Bölüm 4

1.1K 93 180
                                    

gözlerini duyduğu adım sesleri ile aralamış, karanlığa alışmasını beklemeye başlamıştı. melezin dün gece açık bıraktığı kapı yüzünden içerisi buz gibiydi ve bedeni kaskatı kesilmişti. derin bir nefes alıp sahibini göremediği adımların onu geçip arkasına gelmesiyle ne yaptığını anlamak istercesine kafasını çevirmek adına bir harekette bulunmuş ancak başarısız olup kafasını geri eğmişti. hemen ardından omzuna dökülen kumaş parçası ile istemsizce titremişti. "üzgünüm sevgilim... dün gece kapıyı kilitlemeyi unuttum. soğuk olmuş olmalı." yeşillinin üzerine bıraktığı örtüyü iyice omuzlarına yerleştirip önüne çektiği tabureye oturdu.

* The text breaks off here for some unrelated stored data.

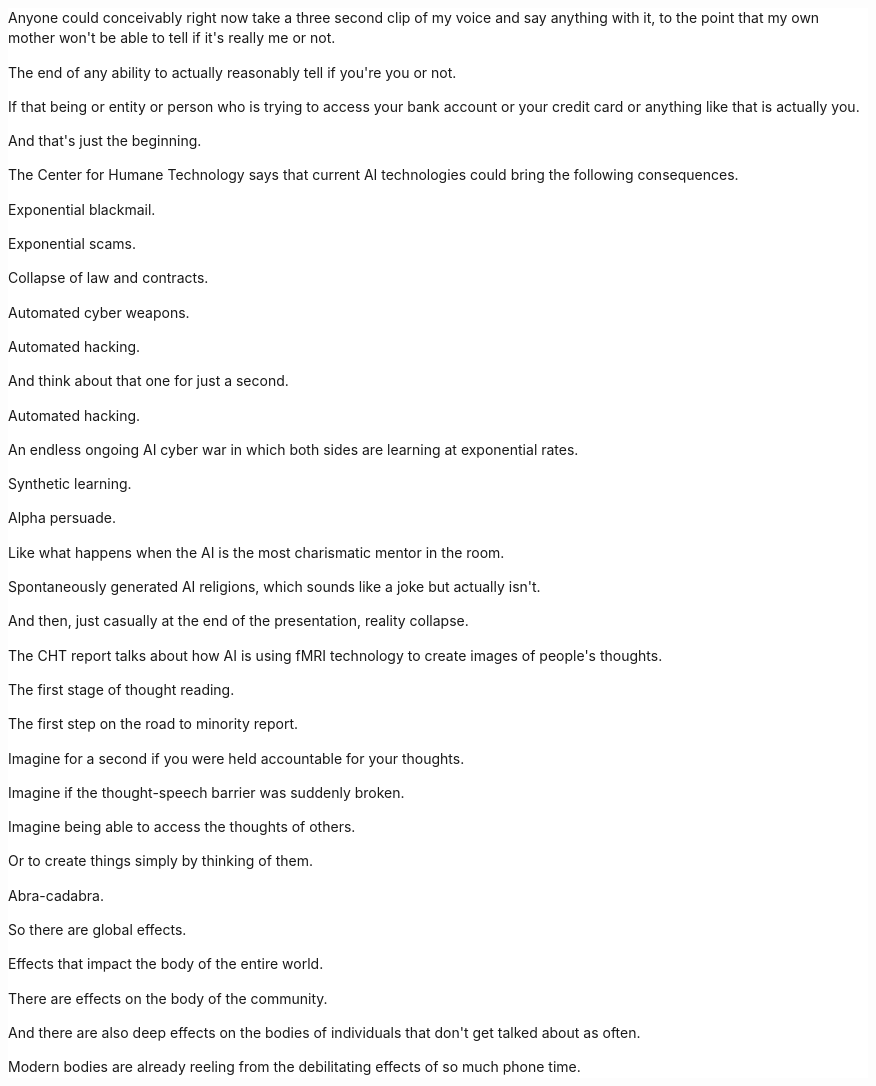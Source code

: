 Anyone could conceivably right now take a three second clip of my voice and say anything with it, to the point that my own mother won't be able to tell if it's really me or not.

The end of any ability to actually reasonably tell if you're you or not.

If that being or entity or person who is trying to access your bank account or your credit card or anything like that is actually you.

And that's just the beginning.

The Center for Humane Technology says that current AI technologies could bring the following consequences.

Exponential blackmail.

Exponential scams.

Collapse of law and contracts.

Automated cyber weapons.

Automated hacking.

And think about that one for just a second.

Automated hacking.

An endless ongoing AI cyber war in which both sides are learning at exponential rates.

Synthetic learning.

Alpha persuade.

Like what happens when the AI is the most charismatic mentor in the room.

Spontaneously generated AI religions, which sounds like a joke but actually isn't.

And then, just casually at the end of the presentation, reality collapse.

The CHT report talks about how AI is using fMRI technology to create images of people's thoughts.

The first stage of thought reading.

The first step on the road to minority report.

Imagine for a second if you were held accountable for your thoughts.

Imagine if the thought-speech barrier was suddenly broken.

Imagine being able to access the thoughts of others.

Or to create things simply by thinking of them.

Abra-cadabra.

So there are global effects.

Effects that impact the body of the entire world.

There are effects on the body of the community.

And there are also deep effects on the bodies of individuals that don't get talked about as often.

Modern bodies are already reeling from the debilitating effects of so much phone time.
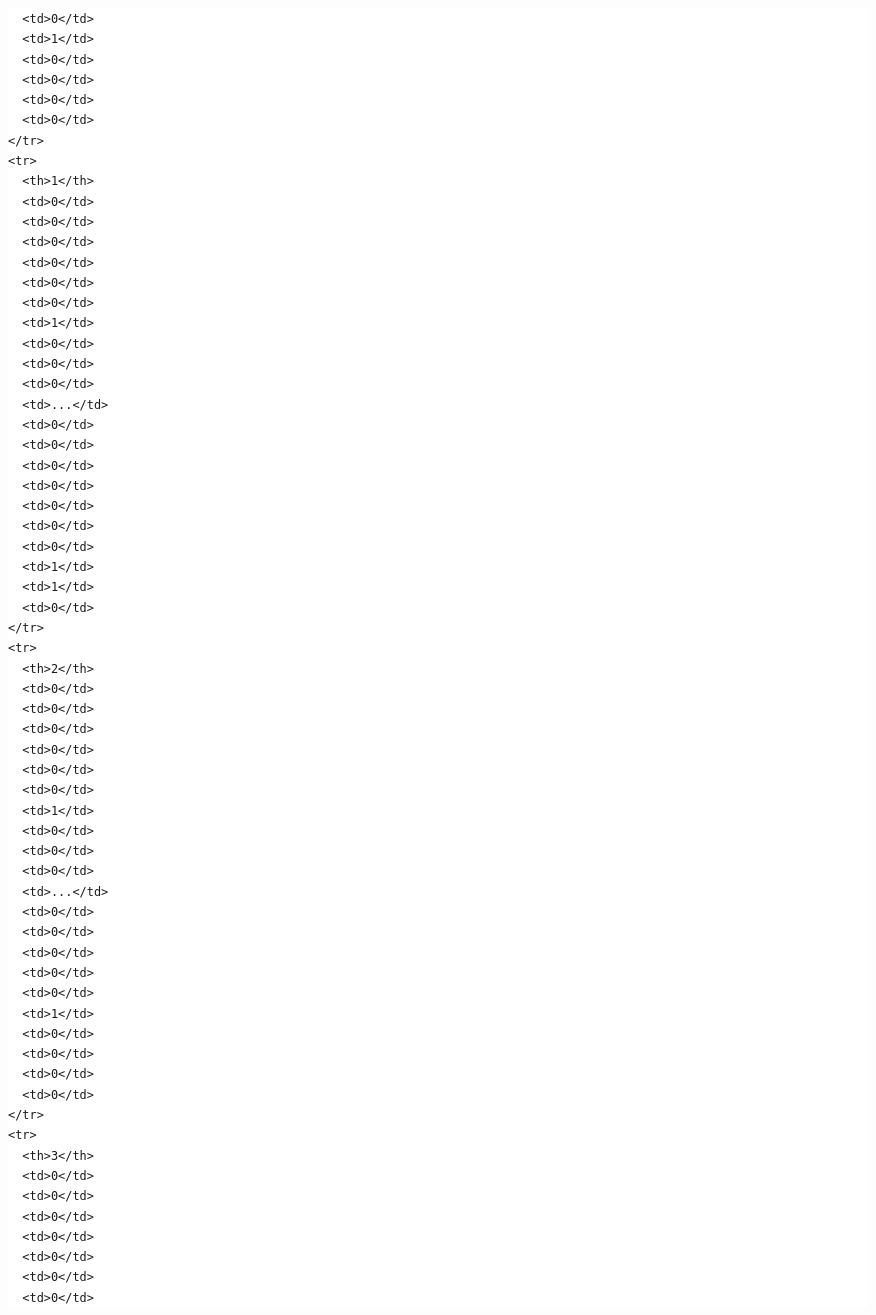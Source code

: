       <td>0</td>
      <td>1</td>
      <td>0</td>
      <td>0</td>
      <td>0</td>
      <td>0</td>
    </tr>
    <tr>
      <th>1</th>
      <td>0</td>
      <td>0</td>
      <td>0</td>
      <td>0</td>
      <td>0</td>
      <td>0</td>
      <td>1</td>
      <td>0</td>
      <td>0</td>
      <td>0</td>
      <td>...</td>
      <td>0</td>
      <td>0</td>
      <td>0</td>
      <td>0</td>
      <td>0</td>
      <td>0</td>
      <td>0</td>
      <td>1</td>
      <td>1</td>
      <td>0</td>
    </tr>
    <tr>
      <th>2</th>
      <td>0</td>
      <td>0</td>
      <td>0</td>
      <td>0</td>
      <td>0</td>
      <td>0</td>
      <td>1</td>
      <td>0</td>
      <td>0</td>
      <td>0</td>
      <td>...</td>
      <td>0</td>
      <td>0</td>
      <td>0</td>
      <td>0</td>
      <td>0</td>
      <td>1</td>
      <td>0</td>
      <td>0</td>
      <td>0</td>
      <td>0</td>
    </tr>
    <tr>
      <th>3</th>
      <td>0</td>
      <td>0</td>
      <td>0</td>
      <td>0</td>
      <td>0</td>
      <td>0</td>
      <td>0</td>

Birkaç saniye sevdiğinin narin ve pürüzsüz yüzünü inceledi. Onun yeşil gözleri de kendininkilere kenetlenince yüzüne yayılan masum gülümseme ile gözlerini kıstı. uykusuzluktan morarmış olan gözaltları ve titreyen bedenini seyretmişti bir süre.

"iyi uyuyabildin mi?" yeşilli cevap vermek yerine yorgun olduğunu belli edercesine kafasını yere doğru eğdi. onu izlemeyi sürdüren melezin bakışları bedeninde dolaşırken birden aklına gelen şey ile hızla parmaklarını yeşillinin ince ve onunkine göre bir hayli küçük olan elinin üstüne koydu. Ardından sıkı olan ipin altından zorla da olsa bileğini ters çevirdi ve kesiklere baktı. "çok kıpırdanıyorsun sevgilim. bileklerin çok kötü olmuş." ardından yavaşça sağ bileğindeki ipi gevşetti ve elini o aradan çıkardı. çilli çocuk anlam veremeyen bakışlarla izlerken bileği uzun zaman sonra rahatlamıştı. derin bir nefes verdi ve melezin yüzünü izlemeyi sürdürdü.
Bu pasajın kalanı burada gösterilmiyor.